I keep imagining Congress designing a "comprehensive hotel reform bill," promising to save the popular parts: "BUT PEOPLE LIKE HAVING TV'S IN THEIR HOTEL ROOMS!" How could we ever get TVs in hotel rooms without Congress writing a law?
It turns out, people running a business have an uncanny ability to figure out what's popular with their customers.
Any "popular" features of Obamacare obviously, manifestly, inevitably will be preserved by the free market. If parents like keeping their useless millennial kids on their plans, guess what? Any insurance company forced to compete with other insurance companies WILL OFFER THAT.
As for covering people with "pre-existing conditions"—there are pre-existing conditions and pre-existing conditions. Does this mean the unfortunate few with some exorbitantly expensive medical problem? Or does it mean people who have a "pre-existing condition" because they waited to be diagnosed with cancer before buying insurance?
The first category of people was dealt a bad hand. Eventually, they will be taken care of by the market when excess coverage policies are common and reinsurance companies pop up to cover the primary insurance companies.
Until then, a separate program can pay for the unlucky. That's not a reason to wreck the health insurance market for everyone else. There aren't 22 million people with horrifyingly expensive medical conditions. They're being used as the baby seals to sell subsidized health care for the irresponsible.
The second category is a lot less sympathetic, which is precisely why the two cases are always conflated.

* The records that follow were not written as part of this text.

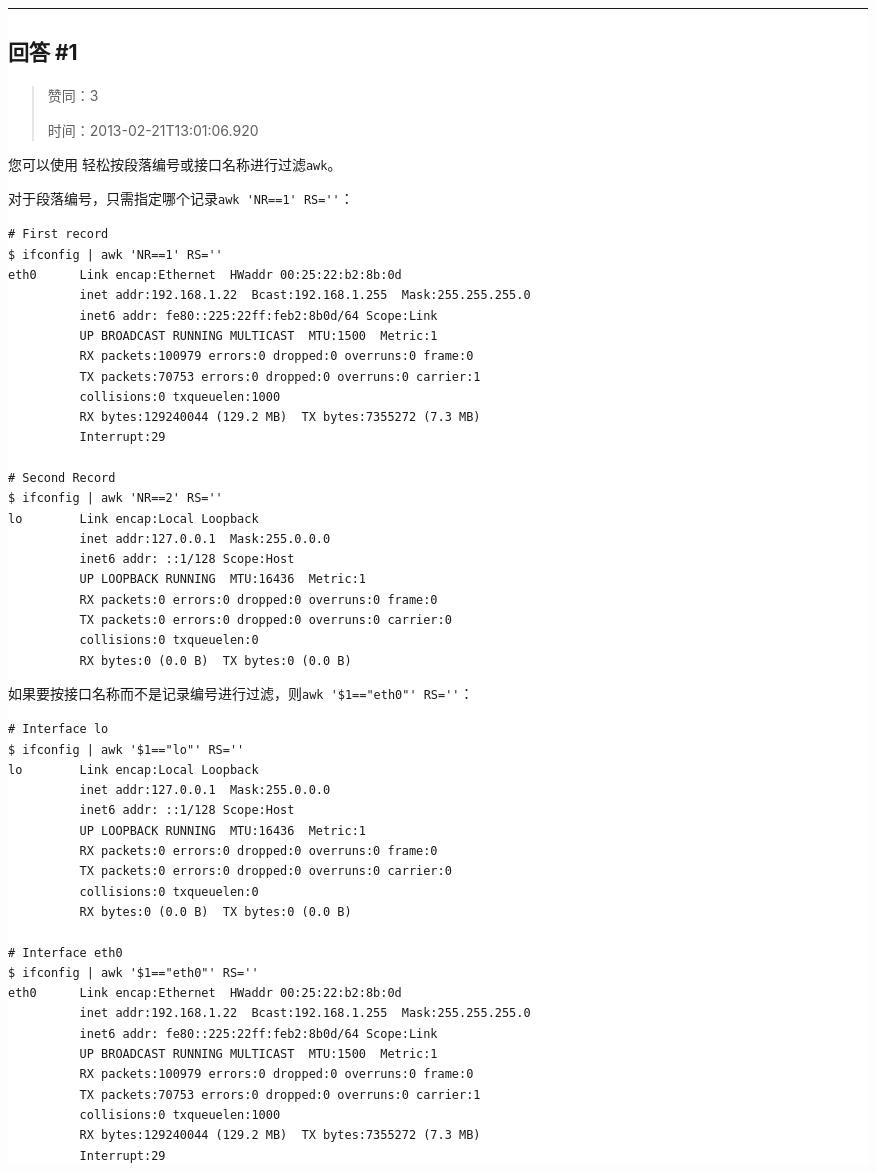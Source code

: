 * * *

## 回答 #1

> 赞同：3
> 
> 时间：2013-02-21T13:01:06.920

您可以使用 轻松按段落编号或接口名称进行过滤`awk`。

对于段落编号，只需指定哪个记录`awk 'NR==1' RS=''`：

```
# First record
$ ifconfig | awk 'NR==1' RS=''
eth0      Link encap:Ethernet  HWaddr 00:25:22:b2:8b:0d  
          inet addr:192.168.1.22  Bcast:192.168.1.255  Mask:255.255.255.0
          inet6 addr: fe80::225:22ff:feb2:8b0d/64 Scope:Link
          UP BROADCAST RUNNING MULTICAST  MTU:1500  Metric:1
          RX packets:100979 errors:0 dropped:0 overruns:0 frame:0
          TX packets:70753 errors:0 dropped:0 overruns:0 carrier:1
          collisions:0 txqueuelen:1000 
          RX bytes:129240044 (129.2 MB)  TX bytes:7355272 (7.3 MB)
          Interrupt:29 

# Second Record              
$ ifconfig | awk 'NR==2' RS=''
lo        Link encap:Local Loopback  
          inet addr:127.0.0.1  Mask:255.0.0.0
          inet6 addr: ::1/128 Scope:Host
          UP LOOPBACK RUNNING  MTU:16436  Metric:1
          RX packets:0 errors:0 dropped:0 overruns:0 frame:0
          TX packets:0 errors:0 dropped:0 overruns:0 carrier:0
          collisions:0 txqueuelen:0 
          RX bytes:0 (0.0 B)  TX bytes:0 (0.0 B) 
```

如果要按接口名称而不是记录编号进行过滤，则`awk '$1=="eth0"' RS=''`：

```
# Interface lo
$ ifconfig | awk '$1=="lo"' RS='' 
lo        Link encap:Local Loopback  
          inet addr:127.0.0.1  Mask:255.0.0.0
          inet6 addr: ::1/128 Scope:Host
          UP LOOPBACK RUNNING  MTU:16436  Metric:1
          RX packets:0 errors:0 dropped:0 overruns:0 frame:0
          TX packets:0 errors:0 dropped:0 overruns:0 carrier:0
          collisions:0 txqueuelen:0 
          RX bytes:0 (0.0 B)  TX bytes:0 (0.0 B)

# Interface eth0                                                        
$ ifconfig | awk '$1=="eth0"' RS='' 
eth0      Link encap:Ethernet  HWaddr 00:25:22:b2:8b:0d  
          inet addr:192.168.1.22  Bcast:192.168.1.255  Mask:255.255.255.0
          inet6 addr: fe80::225:22ff:feb2:8b0d/64 Scope:Link
          UP BROADCAST RUNNING MULTICAST  MTU:1500  Metric:1
          RX packets:100979 errors:0 dropped:0 overruns:0 frame:0
          TX packets:70753 errors:0 dropped:0 overruns:0 carrier:1
          collisions:0 txqueuelen:1000 
          RX bytes:129240044 (129.2 MB)  TX bytes:7355272 (7.3 MB)
          Interrupt:29 
```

You can't buy flood insurance after your house has already floated away.
But we won't let people die in the streets, so—as Trump said at the very first GOP debate—they will be dealt with "through a different system." They probably can't go to Sloan Kettering, but then again, neither can I. Right now, my $700 a month pays for them to go to Sloan Kettering.
Both cases are of zero practical importance to the vast majority of people who just want to buy health insurance on the free market, rather than what we're doing now, which is giving shiftless layabouts and irresponsible screw-offs an unlimited health care credit card—paid for through our insurance premiums.
We'd come to Washington and tell you that, but we're working to pay for the pediatric dental care of illegal aliens.